Consequently, the Association called on the federal government to prioritise manufacturing and industrialisation to boost the real economic situation and consolidate gains from the rebased Gross Domestic Product (GDP).
Segun Ajayi-Kadir, Director-General of MAN, in a statement made available to Vanguard while reacting to the country’s first quarter (Q1) 2025 GDP growth rate of 3.13 percent, stated that the improvement suggests that the economy has the potential to recover.

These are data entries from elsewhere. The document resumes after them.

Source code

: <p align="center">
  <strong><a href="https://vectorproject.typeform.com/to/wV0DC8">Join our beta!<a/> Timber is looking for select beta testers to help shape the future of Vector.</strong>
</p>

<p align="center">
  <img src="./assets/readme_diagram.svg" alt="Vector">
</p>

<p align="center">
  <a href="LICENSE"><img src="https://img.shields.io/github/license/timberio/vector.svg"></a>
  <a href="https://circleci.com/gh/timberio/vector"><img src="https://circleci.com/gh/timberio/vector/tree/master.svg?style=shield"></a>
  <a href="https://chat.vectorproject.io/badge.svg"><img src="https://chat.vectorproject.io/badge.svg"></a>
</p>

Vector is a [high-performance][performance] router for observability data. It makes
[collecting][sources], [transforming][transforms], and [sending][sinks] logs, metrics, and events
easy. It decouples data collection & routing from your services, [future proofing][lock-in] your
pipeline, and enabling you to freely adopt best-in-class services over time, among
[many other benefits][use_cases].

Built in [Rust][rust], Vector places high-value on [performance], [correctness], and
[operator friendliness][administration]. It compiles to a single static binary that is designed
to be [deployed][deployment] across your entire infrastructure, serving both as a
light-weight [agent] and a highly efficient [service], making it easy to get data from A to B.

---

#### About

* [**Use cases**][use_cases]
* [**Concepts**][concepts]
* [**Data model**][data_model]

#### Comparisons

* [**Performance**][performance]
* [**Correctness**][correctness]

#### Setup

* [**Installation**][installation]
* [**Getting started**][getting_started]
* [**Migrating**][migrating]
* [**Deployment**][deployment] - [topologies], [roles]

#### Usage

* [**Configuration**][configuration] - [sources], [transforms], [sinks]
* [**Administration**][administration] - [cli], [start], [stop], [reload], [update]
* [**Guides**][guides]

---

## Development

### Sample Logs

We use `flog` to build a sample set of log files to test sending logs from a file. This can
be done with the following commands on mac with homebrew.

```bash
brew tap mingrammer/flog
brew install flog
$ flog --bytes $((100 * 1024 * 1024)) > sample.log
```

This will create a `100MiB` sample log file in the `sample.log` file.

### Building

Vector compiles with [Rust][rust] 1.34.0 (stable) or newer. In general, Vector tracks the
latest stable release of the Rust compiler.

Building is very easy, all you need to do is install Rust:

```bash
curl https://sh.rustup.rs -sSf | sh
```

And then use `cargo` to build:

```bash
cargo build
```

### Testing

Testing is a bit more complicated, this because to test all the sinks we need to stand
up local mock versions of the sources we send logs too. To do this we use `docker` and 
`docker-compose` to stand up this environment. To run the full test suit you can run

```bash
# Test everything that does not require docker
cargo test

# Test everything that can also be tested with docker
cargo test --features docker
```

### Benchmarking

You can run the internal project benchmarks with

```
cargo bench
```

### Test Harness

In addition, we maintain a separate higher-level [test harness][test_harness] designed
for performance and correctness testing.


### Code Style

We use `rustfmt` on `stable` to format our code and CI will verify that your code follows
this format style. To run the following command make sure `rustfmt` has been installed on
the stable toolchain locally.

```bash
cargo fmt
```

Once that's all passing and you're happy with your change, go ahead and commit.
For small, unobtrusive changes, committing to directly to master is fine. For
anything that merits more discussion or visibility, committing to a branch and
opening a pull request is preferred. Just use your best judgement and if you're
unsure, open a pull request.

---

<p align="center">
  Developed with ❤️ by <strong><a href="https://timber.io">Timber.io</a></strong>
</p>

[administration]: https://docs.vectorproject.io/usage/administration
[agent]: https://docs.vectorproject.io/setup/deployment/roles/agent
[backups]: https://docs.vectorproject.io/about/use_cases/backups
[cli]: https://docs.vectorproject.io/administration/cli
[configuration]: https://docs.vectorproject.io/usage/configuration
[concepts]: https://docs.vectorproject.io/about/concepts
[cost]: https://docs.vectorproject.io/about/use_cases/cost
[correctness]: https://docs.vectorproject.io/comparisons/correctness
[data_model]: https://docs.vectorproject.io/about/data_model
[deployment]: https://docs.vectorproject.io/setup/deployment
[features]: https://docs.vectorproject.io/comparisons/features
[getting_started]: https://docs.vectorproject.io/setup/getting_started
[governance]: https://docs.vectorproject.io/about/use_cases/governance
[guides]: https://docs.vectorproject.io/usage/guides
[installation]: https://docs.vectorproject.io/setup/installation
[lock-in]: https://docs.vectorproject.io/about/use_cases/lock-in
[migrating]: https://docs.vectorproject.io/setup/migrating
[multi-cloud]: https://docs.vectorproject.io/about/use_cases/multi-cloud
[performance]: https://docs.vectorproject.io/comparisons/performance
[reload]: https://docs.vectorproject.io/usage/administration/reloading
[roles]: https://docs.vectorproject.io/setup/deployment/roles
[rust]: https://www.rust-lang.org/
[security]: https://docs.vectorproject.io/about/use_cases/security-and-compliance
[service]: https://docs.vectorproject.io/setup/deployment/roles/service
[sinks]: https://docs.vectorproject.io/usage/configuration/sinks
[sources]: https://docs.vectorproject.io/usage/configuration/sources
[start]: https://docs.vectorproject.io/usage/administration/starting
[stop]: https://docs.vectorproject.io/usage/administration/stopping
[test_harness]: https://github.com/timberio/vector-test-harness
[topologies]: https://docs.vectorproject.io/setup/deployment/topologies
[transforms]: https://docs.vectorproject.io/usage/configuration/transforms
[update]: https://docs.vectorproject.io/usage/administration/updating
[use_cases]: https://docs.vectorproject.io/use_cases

Noting that the rebased GDP was mainly driven by improved data from agriculture, services, and the informal sector, he said: “ It is important for us to express our concern over the declining role of the industrial sector, a trend that the rebased figures made unmistakably clear. Industry’s share of GDP fell from 27.65% in the 2010 base year to 21.08% under the 2019 rebased structure, marking a structural shift away from production toward low-productivity service activities. “While the rebasing exercise reveals a more diversified economy, it also exposes the underperformance of industry, particularly manufacturing, a sector which should be the backbone of Nigeria’s economic transformation”.
Continuing, Ajayi-Kadir, in the statement, said: “Manufacturing is structurally weak, with sub-sectors that should be growth drivers performing below potential, as indicated in the report. Based on the figure released, the average annual growth rate of the manufacturing sector between 2019 and 2024 is negative (-0.76%).
This means Nigeria’s manufacturing sector has been shrinking in real terms over the last five years. The rebasing confirms that Nigeria’s economy may be statistically larger, but it is not more productive, nor more industrialised.”